> What you will do:
Reproduce each entry below in full, exactly as it was given.

── The records ──

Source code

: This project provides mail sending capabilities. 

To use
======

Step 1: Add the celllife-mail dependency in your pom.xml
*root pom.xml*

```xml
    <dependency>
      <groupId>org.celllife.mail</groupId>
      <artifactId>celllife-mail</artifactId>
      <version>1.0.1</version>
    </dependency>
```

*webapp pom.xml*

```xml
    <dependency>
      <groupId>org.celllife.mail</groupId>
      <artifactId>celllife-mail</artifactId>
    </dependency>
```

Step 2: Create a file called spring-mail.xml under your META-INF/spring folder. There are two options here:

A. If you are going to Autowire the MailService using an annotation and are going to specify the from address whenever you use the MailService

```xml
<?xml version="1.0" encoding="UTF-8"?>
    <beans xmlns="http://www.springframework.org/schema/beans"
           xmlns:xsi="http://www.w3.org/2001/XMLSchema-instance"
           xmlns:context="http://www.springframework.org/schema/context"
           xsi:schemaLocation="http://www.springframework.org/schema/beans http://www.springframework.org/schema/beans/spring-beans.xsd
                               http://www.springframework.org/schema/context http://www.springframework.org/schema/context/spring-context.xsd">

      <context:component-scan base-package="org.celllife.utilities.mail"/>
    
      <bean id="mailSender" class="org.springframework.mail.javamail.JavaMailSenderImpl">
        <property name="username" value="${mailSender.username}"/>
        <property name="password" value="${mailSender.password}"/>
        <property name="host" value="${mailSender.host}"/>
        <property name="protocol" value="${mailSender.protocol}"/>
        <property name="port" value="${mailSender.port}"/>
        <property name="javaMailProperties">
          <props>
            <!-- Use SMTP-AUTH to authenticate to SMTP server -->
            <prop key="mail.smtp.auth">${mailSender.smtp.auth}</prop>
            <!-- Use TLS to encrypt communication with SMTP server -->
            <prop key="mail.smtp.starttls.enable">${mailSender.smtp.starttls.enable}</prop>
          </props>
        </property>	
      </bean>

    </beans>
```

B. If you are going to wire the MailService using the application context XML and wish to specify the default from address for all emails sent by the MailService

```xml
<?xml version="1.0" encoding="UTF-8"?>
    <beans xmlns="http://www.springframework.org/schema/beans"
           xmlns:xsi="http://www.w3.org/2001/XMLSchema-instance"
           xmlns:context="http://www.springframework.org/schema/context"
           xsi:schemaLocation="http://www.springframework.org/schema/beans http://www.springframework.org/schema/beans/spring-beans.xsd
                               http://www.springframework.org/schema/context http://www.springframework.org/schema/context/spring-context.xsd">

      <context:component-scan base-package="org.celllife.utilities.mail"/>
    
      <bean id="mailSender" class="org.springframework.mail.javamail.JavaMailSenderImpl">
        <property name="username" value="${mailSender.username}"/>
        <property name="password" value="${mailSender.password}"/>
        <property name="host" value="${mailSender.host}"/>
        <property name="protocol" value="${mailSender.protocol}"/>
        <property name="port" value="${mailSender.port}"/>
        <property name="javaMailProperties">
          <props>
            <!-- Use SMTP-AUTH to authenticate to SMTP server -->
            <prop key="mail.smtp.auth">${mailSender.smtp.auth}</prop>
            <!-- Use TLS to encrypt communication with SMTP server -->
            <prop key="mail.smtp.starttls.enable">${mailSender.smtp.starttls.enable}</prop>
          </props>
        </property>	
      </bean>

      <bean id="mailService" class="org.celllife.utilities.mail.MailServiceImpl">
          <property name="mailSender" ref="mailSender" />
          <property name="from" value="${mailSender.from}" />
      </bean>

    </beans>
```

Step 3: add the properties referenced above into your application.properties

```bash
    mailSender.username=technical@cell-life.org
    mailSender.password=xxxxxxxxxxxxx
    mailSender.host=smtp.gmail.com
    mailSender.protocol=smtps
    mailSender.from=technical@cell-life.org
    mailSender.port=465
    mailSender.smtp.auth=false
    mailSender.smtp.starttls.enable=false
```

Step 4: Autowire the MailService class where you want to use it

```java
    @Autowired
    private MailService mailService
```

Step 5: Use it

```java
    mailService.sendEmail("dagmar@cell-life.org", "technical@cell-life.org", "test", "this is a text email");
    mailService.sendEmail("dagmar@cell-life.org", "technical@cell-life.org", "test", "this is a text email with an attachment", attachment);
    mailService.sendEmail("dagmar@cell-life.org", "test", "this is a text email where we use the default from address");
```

───

> Response below:
Source code

: This project provides mail sending capabilities. 

To use
======

Step 1: Add the celllife-mail dependency in your pom.xml
*root pom.xml*

```xml
    <dependency>
      <groupId>org.celllife.mail</groupId>
      <artifactId>celllife-mail</artifactId>
      <version>1.0.1</version>
    </dependency>
```

*webapp pom.xml*

```xml
    <dependency>
      <groupId>org.celllife.mail</groupId>
      <artifactId>celllife-mail</artifactId>
    </dependency>
```

Step 2: Create a file called spring-mail.xml under your META-INF/spring folder. There are two options here:

A. If you are going to Autowire the MailService using an annotation and are going to specify the from address whenever you use the MailService

```xml
<?xml version="1.0" encoding="UTF-8"?>
    <beans xmlns="http://www.springframework.org/schema/beans"
           xmlns:xsi="http://www.w3.org/2001/XMLSchema-instance"
           xmlns:context="http://www.springframework.org/schema/context"
           xsi:schemaLocation="http://www.springframework.org/schema/beans http://www.springframework.org/schema/beans/spring-beans.xsd
                               http://www.springframework.org/schema/context http://www.springframework.org/schema/context/spring-context.xsd">

      <context:component-scan base-package="org.celllife.utilities.mail"/>
    
      <bean id="mailSender" class="org.springframework.mail.javamail.JavaMailSenderImpl">
        <property name="username" value="${mailSender.username}"/>
        <property name="password" value="${mailSender.password}"/>
        <property name="host" value="${mailSender.host}"/>
        <property name="protocol" value="${mailSender.protocol}"/>
        <property name="port" value="${mailSender.port}"/>
        <property name="javaMailProperties">
          <props>
            <!-- Use SMTP-AUTH to authenticate to SMTP server -->
            <prop key="mail.smtp.auth">${mailSender.smtp.auth}</prop>
            <!-- Use TLS to encrypt communication with SMTP server -->
            <prop key="mail.smtp.starttls.enable">${mailSender.smtp.starttls.enable}</prop>
          </props>
        </property>	
      </bean>

    </beans>
```

B. If you are going to wire the MailService using the application context XML and wish to specify the default from address for all emails sent by the MailService

```xml
<?xml version="1.0" encoding="UTF-8"?>
    <beans xmlns="http://www.springframework.org/schema/beans"
           xmlns:xsi="http://www.w3.org/2001/XMLSchema-instance"
           xmlns:context="http://www.springframework.org/schema/context"
           xsi:schemaLocation="http://www.springframework.org/schema/beans http://www.springframework.org/schema/beans/spring-beans.xsd
                               http://www.springframework.org/schema/context http://www.springframework.org/schema/context/spring-context.xsd">

      <context:component-scan base-package="org.celllife.utilities.mail"/>
    
      <bean id="mailSender" class="org.springframework.mail.javamail.JavaMailSenderImpl">
        <property name="username" value="${mailSender.username}"/>
        <property name="password" value="${mailSender.password}"/>
        <property name="host" value="${mailSender.host}"/>
        <property name="protocol" value="${mailSender.protocol}"/>
        <property name="port" value="${mailSender.port}"/>
        <property name="javaMailProperties">
          <props>
            <!-- Use SMTP-AUTH to authenticate to SMTP server -->
            <prop key="mail.smtp.auth">${mailSender.smtp.auth}</prop>
            <!-- Use TLS to encrypt communication with SMTP server -->
            <prop key="mail.smtp.starttls.enable">${mailSender.smtp.starttls.enable}</prop>
          </props>
        </property>	
      </bean>

      <bean id="mailService" class="org.celllife.utilities.mail.MailServiceImpl">
          <property name="mailSender" ref="mailSender" />
          <property name="from" value="${mailSender.from}" />
      </bean>

    </beans>
```

Step 3: add the properties referenced above into your application.properties

```bash
    mailSender.username=technical@cell-life.org
    mailSender.password=xxxxxxxxxxxxx
    mailSender.host=smtp.gmail.com
    mailSender.protocol=smtps
    mailSender.from=technical@cell-life.org
    mailSender.port=465
    mailSender.smtp.auth=false
    mailSender.smtp.starttls.enable=false
```

Step 4: Autowire the MailService class where you want to use it

```java
    @Autowired
    private MailService mailService
```

Step 5: Use it

```java
    mailService.sendEmail("dagmar@cell-life.org", "technical@cell-life.org", "test", "this is a text email");
    mailService.sendEmail("dagmar@cell-life.org", "technical@cell-life.org", "test", "this is a text email with an attachment", attachment);
    mailService.sendEmail("dagmar@cell-life.org", "test", "this is a text email where we use the default from address");
```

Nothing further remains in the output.